La questione non è solo morale. In Lombardia è la politica che deve reagire

| politica

Cinquemilionitrecentomila euro, scudati e passati dalle Bahamas in Svizzera, duecentocinquantamila euro per risarcire il cognato della finta donazione dei camici alla regione di cui è Presidente. Il ritratto di Attilio Fontana, una vita nella Lega, sindaco di Varese, gran sodale di Maroni e oggi Presidente della “locomotiva d’Italia”.

Mentre il Covid 19 impazzava e mieteva vittime, lui e il suo clan pensavano agli affari di famiglia.

Sarà la magistratura a decretare se sono stati commessi reati o meno e a decidere le eventuali pene, quello che è certo è che la politica deve essere un passo avanti, che la Lombardia, il Paese tutto, non possono accettare ancora questi scenari e queste miserie, tanto più quando nel mezzo di un’emergenza le persone muoiono, le vite si spengono nella voluta impotenza di un sistema che tutto rappresenta meno che i loro interessi e la loro salvaguardia.

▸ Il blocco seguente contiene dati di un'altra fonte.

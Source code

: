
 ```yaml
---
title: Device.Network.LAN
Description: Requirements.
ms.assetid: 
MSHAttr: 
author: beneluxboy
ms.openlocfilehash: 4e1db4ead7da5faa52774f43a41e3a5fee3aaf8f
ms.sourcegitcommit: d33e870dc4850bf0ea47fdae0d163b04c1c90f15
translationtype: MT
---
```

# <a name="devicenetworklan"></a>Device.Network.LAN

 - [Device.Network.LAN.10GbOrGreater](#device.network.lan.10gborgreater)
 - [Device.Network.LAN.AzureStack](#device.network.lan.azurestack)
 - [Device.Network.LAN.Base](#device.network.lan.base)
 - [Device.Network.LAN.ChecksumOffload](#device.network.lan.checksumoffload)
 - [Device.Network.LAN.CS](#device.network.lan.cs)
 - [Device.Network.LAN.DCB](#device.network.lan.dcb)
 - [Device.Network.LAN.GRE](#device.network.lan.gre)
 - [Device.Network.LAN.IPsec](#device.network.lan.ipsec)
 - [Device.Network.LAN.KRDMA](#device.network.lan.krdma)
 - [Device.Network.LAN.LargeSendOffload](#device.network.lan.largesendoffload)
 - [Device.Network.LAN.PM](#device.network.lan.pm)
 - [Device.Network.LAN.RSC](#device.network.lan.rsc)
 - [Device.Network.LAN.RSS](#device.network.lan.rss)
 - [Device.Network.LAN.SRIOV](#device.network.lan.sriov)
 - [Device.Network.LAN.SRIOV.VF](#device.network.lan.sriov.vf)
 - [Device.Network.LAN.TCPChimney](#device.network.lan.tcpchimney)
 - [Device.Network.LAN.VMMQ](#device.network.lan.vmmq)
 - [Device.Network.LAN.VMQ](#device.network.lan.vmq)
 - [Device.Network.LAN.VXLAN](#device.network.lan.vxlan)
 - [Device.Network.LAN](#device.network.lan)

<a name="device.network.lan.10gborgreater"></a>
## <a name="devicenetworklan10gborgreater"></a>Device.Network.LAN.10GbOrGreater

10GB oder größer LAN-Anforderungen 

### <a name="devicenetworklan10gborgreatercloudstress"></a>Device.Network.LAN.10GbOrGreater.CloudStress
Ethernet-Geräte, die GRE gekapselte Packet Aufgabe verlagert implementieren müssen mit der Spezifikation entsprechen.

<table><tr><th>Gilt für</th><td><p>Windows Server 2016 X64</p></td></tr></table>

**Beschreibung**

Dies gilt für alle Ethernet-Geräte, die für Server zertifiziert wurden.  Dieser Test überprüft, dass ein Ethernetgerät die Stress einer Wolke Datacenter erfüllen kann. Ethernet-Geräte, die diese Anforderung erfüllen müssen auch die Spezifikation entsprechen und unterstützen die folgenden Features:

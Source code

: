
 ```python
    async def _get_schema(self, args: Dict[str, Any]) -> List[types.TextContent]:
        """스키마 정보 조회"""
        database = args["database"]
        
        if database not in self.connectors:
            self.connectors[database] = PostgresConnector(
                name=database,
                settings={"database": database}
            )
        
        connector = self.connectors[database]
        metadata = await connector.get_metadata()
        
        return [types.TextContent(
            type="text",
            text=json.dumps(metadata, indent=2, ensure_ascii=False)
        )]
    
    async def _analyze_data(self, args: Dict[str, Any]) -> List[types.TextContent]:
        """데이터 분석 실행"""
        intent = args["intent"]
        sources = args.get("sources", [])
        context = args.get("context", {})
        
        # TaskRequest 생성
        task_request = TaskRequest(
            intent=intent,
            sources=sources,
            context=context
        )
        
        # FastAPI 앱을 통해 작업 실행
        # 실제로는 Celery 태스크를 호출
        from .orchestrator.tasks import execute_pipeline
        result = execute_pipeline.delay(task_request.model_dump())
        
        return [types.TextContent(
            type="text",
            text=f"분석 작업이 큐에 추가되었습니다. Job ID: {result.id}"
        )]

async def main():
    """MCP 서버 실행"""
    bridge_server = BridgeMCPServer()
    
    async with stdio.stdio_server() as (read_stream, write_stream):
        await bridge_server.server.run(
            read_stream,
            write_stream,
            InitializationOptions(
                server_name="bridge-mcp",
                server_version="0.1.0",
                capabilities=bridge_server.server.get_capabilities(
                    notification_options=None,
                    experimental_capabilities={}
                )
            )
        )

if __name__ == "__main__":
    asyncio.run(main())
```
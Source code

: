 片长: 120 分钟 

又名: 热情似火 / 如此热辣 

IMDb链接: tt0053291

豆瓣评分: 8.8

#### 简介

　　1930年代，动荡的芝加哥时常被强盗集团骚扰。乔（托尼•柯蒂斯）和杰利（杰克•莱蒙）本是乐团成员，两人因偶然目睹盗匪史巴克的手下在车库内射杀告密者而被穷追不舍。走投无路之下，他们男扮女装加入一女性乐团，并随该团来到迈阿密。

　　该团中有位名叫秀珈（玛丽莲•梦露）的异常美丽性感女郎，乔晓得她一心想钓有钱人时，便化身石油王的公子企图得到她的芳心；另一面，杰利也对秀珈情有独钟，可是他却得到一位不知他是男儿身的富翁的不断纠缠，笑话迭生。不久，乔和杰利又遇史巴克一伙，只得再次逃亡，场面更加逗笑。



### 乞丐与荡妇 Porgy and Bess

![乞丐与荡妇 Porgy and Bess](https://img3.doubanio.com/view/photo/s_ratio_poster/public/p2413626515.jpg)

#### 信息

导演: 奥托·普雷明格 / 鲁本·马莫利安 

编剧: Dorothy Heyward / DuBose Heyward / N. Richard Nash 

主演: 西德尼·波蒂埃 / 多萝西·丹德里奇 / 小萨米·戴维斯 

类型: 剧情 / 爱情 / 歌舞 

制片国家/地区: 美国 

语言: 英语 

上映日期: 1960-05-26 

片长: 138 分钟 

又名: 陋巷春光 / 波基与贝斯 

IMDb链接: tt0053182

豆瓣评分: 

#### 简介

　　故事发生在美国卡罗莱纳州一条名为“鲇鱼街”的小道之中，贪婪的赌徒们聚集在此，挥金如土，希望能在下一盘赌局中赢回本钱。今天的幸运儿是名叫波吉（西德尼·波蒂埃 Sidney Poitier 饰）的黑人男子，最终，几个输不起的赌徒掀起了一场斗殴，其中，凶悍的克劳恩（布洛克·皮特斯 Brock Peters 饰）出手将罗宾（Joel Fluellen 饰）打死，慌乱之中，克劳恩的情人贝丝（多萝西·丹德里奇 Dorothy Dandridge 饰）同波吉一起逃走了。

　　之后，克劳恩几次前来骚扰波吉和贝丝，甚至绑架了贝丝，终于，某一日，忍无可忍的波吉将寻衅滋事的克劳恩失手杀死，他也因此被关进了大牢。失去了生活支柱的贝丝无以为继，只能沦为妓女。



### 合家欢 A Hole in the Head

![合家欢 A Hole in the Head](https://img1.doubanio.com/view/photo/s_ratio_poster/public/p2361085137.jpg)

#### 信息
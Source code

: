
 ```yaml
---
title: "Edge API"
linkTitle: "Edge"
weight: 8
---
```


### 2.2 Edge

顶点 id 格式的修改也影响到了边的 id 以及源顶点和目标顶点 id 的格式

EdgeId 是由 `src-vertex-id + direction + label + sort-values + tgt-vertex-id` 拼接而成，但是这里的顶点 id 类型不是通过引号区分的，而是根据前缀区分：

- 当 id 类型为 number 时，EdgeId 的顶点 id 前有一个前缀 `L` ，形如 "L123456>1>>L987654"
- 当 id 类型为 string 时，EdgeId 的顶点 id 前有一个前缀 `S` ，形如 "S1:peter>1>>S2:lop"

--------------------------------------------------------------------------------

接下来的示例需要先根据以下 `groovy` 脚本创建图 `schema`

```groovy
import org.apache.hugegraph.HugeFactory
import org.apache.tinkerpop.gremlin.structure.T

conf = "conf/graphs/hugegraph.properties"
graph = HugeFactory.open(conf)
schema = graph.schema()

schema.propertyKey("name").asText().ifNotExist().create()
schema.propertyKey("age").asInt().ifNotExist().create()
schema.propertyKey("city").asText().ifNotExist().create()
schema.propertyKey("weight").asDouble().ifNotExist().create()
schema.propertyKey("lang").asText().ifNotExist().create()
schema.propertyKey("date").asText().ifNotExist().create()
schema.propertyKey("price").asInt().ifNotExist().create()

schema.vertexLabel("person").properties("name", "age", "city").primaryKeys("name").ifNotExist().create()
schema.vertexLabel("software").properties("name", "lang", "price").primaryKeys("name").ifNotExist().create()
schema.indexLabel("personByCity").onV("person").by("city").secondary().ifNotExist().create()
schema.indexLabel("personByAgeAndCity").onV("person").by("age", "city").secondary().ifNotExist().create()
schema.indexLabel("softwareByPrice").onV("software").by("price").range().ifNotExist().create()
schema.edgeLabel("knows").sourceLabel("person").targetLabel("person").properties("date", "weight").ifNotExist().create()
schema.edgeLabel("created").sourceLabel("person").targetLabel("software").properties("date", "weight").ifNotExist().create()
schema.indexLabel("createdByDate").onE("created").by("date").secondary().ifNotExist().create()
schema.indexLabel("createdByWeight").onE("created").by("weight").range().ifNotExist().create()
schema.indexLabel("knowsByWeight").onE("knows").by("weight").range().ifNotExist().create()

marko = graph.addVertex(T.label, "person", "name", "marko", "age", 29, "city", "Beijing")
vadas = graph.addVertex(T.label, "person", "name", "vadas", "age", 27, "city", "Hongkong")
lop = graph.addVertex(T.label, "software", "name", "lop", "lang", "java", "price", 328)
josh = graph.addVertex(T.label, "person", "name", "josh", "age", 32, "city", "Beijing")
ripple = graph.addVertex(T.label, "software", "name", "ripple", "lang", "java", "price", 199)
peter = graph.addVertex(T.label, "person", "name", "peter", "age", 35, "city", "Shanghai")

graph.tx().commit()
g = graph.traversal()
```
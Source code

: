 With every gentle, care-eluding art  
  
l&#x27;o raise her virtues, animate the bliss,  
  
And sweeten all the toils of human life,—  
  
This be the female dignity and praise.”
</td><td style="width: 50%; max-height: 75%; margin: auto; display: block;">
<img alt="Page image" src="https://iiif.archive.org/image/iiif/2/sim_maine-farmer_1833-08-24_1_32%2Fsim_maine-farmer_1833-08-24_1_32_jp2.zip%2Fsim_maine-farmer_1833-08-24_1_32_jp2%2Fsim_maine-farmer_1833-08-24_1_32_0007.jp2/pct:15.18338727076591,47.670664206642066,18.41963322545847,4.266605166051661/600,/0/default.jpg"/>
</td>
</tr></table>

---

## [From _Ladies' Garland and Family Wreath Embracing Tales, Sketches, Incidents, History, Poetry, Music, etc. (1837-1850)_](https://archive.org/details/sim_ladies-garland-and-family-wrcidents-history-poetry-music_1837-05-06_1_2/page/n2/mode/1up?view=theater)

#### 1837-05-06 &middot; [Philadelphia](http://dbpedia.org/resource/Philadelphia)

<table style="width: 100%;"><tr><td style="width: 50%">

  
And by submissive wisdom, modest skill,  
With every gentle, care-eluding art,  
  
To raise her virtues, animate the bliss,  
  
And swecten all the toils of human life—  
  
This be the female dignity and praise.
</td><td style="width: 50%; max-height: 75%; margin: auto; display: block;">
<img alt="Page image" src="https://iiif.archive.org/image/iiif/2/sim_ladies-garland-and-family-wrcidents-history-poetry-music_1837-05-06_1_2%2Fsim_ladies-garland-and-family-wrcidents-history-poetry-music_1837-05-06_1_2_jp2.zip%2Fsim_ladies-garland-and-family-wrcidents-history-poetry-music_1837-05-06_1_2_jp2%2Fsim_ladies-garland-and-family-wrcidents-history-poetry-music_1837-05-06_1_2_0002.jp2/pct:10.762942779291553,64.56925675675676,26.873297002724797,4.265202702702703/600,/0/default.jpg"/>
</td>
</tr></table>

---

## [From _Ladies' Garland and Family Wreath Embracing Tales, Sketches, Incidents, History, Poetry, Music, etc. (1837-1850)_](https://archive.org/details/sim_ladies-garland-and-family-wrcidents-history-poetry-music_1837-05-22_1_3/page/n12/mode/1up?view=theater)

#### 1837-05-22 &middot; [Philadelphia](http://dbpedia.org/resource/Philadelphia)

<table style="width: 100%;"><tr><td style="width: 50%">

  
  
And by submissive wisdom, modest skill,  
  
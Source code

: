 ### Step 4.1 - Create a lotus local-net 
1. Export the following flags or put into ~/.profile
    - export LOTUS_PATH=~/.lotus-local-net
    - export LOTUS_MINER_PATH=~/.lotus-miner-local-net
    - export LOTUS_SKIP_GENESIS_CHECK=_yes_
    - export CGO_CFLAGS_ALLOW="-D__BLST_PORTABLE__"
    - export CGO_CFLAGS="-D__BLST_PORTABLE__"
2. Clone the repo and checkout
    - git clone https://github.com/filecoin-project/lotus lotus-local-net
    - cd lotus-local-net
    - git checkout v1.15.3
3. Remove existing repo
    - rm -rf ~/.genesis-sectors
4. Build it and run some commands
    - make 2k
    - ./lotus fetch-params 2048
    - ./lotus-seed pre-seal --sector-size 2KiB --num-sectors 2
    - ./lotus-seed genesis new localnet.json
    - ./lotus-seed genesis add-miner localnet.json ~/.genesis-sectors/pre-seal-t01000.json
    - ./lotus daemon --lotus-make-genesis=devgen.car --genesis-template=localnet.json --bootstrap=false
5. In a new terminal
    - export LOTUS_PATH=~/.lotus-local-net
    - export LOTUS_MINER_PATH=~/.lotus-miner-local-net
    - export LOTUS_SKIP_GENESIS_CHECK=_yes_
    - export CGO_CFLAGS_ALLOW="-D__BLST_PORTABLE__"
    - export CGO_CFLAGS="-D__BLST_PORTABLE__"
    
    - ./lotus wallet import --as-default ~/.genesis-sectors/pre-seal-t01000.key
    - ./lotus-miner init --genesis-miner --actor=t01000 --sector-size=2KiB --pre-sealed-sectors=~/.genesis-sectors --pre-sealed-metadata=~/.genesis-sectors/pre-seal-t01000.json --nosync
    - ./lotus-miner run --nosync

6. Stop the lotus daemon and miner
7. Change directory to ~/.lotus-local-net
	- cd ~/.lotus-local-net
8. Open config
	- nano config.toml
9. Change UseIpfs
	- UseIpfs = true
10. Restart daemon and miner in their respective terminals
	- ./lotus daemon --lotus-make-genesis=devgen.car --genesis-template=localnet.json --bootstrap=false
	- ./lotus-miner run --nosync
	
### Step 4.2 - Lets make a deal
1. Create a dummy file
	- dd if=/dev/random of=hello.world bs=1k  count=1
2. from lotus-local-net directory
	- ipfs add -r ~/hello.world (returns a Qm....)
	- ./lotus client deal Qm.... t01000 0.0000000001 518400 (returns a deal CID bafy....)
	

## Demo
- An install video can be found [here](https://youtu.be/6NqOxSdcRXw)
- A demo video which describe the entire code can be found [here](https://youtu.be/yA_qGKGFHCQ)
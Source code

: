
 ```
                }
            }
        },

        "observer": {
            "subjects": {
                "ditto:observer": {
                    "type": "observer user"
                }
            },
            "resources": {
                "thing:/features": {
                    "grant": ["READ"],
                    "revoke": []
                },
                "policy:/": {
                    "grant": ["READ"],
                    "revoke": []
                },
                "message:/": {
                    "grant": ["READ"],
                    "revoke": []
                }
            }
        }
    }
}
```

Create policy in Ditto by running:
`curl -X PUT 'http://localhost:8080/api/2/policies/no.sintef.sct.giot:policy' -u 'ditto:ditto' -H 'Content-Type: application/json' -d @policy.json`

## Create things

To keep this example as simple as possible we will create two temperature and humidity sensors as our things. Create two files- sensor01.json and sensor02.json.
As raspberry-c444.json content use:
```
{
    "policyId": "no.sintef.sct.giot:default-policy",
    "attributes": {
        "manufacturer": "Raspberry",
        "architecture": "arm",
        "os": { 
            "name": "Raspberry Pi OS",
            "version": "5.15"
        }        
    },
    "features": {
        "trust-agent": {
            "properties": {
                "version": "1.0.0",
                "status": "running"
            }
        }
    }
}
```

Mentre decine di anziani venivano lasciati morire nelle RSA, ai vertici della Regione ci si preoccupava di essere a conoscenza dell’IBAN del cognato del Presidente per risarcirlo della fornitura dei camici, trasformata, in parte, in finta donazione con il tentativo poi in realtà di rivendere gli stessi camici ad una clinica privata.

Ce ne sarebbe abbastanza, e di avanzo, perché in un sussulto, impossibile dato il personaggio, di dignità Fontana desse le dimissioni per difendesi dalle accuse davanti ai magistrati e per accettare la sconfitta politica, per riconoscere di aver portato la politica alla sua umiliazione.

Portatori e diffusori di virus, quello del Covid 19 e quello dell’affarismo che in tema di sanità attanaglia la Lombardia da decenni, dai tempi del “Celeste”, dai tempi di Maroni smantellatore della sanità del territorio a vantaggio speculativo dei centri ospedalieri privati.

In Lombardia si è morti anche per questo, in Lombardia si è stati costretti a chiudere tutto anche per questo e non ci possono essere scusanti né tentativi di giustificazione di fronte a un Presidente affarista e a un Assessore alla Sanità unanimemente considerato come minimo incapace.

La politica deve riprendere in mano il timone e finalmente sbarazzarsi di questa dannosissima zavorra, deve saper costruire nuove strade, nuovi terreni su cui edificare un modo nuovo e diverso di governare uscendo una volte per tutte da un’era davvero troppo lunga nella quale dall’eccellenza si è passati all’orizzonte del profitto privato sulla pelle, sulla salute dei cittadini e delle cittadine.

Ripensare e ricostruire, proprio a partire da questa dolorosa esperienza, la medicina di base, la presenza dei presidi sanitari sul territorio, ribadire e costruire la vera universalità del diritto alla salute è un compito cui la parte progressista del Paese non può sottrarsi, è un’urgenza da affrontare e per farlo occorre abbattere il potere corrotto e il malaffare che governa intere regioni a partire dalla regione più popolosa e più importante del Paese, dalla regione che più delle altre è stata colpita dalla pandemia, che più delle altre ha subito la mala politica della destra.

Combattere e sconfiggere l’affarismo mischiato alla politica non è una questione solamente “morale”, è una questione profonda di democrazia e in gioco c’è il futuro e anche il presente di questo Paese che con fatica ha affrontato e affronta tuttora una situazione del tutto eccezionale e che non può permettersi di tollerare ulteriori offese.

La magistratura deciderà se qualcuno potrà restare a casa o dovrà andare in cella, la politica deve decidere che in ogni caso deve andare a casa.

Giampaolo Pietra

Nato il 1/10/1955, fondatore di Articolo Uno a Sesto San Giovanni, membro della segreteria metropolitana di Milano. Membro del comitato di presidenza dell'Anpi cittadino.